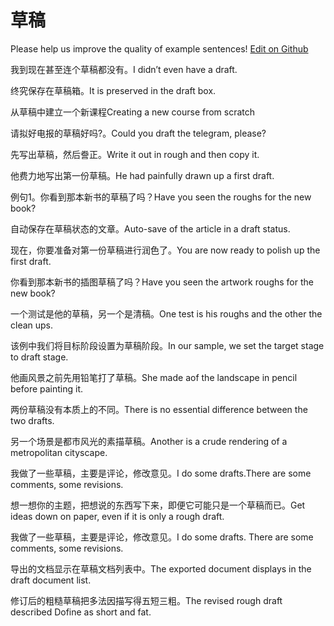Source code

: # 草稿

Please help us improve the quality of example sentences! [Edit on Github](https://github.com/jiyushe/jiyu-example-sentence-source/blob/main/chinese/caogao.md)

<p><span class="chinese">我到现在甚至连个草稿都没有。</span><span class="english">I didn’t even have a draft.</span></p>

<p><span class="chinese">终究保存在草稿箱。</span><span class="english">It is preserved in the draft box.</span></p>

<p><span class="chinese">从草稿中建立一个新课程</span><span class="english">Creating a new course from scratch</span></p>

<p><span class="chinese">请拟好电报的草稿好吗?。</span><span class="english">Could you draft the telegram, please?</span></p>

<p><span class="chinese">先写出草稿，然后誊正。</span><span class="english">Write it out in rough and then copy it.</span></p>

<p><span class="chinese">他费力地写出第一份草稿。</span><span class="english">He had painfully drawn up a first draft.</span></p>

<p><span class="chinese">例句1。你看到那本新书的草稿了吗？</span><span class="english">Have you seen the roughs for the new book?</span></p>

<p><span class="chinese">自动保存在草稿状态的文章。</span><span class="english">Auto-save of the article in a draft status.</span></p>

<p><span class="chinese">现在，你要准备对第一份草稿进行润色了。</span><span class="english">You are now ready to polish up the first draft.</span></p>

<p><span class="chinese">你看到那本新书的插图草稿了吗？</span><span class="english">Have you seen the artwork roughs for the new book?</span></p>

<p><span class="chinese">一个测试是他的草稿，另一个是清稿。</span><span class="english">One test is his roughs and the other the clean ups.</span></p>

<p><span class="chinese">该例中我们将目标阶段设置为草稿阶段。</span><span class="english">In our sample, we set the target stage to draft stage.</span></p>

<p><span class="chinese">他画风景之前先用铅笔打了草稿。</span><span class="english">She made aof the landscape in pencil before painting it.</span></p>

<p><span class="chinese">两份草稿没有本质上的不同。</span><span class="english">There is no essential difference between the two drafts.</span></p>

<p><span class="chinese">另一个场景是都市风光的素描草稿。</span><span class="english">Another is a crude rendering of a metropolitan cityscape.</span></p>

<p><span class="chinese">我做了一些草稿，主要是评论，修改意见。</span><span class="english">I do some drafts.There are some comments, some revisions.</span></p>

<p><span class="chinese">想一想你的主题，把想说的东西写下来，即便它可能只是一个草稿而已。</span><span class="english">Get ideas down on paper, even if it is only a rough draft.</span></p>

<p><span class="chinese">我做了一些草稿，主要是评论，修改意见。</span><span class="english">I do some drafts. There are some comments, some revisions.</span></p>

<p><span class="chinese">导出的文档显示在草稿文档列表中。</span><span class="english">The exported document displays in the draft document list.</span></p>

<p><span class="chinese">修订后的粗糙草稿把多法因描写得五短三粗。</span><span class="english">The revised rough draft described Dofine as short and fat.</span></p>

_Work request_: Could you return exactly the lines above from the line with "the first draft.</span></p>" to the line with "artwork roughs for the new book?</span></p>", both included, and nothing else?

_Exercise result_:
<p><span class="chinese">现在，你要准备对第一份草稿进行润色了。</span><span class="english">You are now ready to polish up the first draft.</span></p>

<p><span class="chinese">你看到那本新书的插图草稿了吗？</span><span class="english">Have you seen the artwork roughs for the new book?</span></p>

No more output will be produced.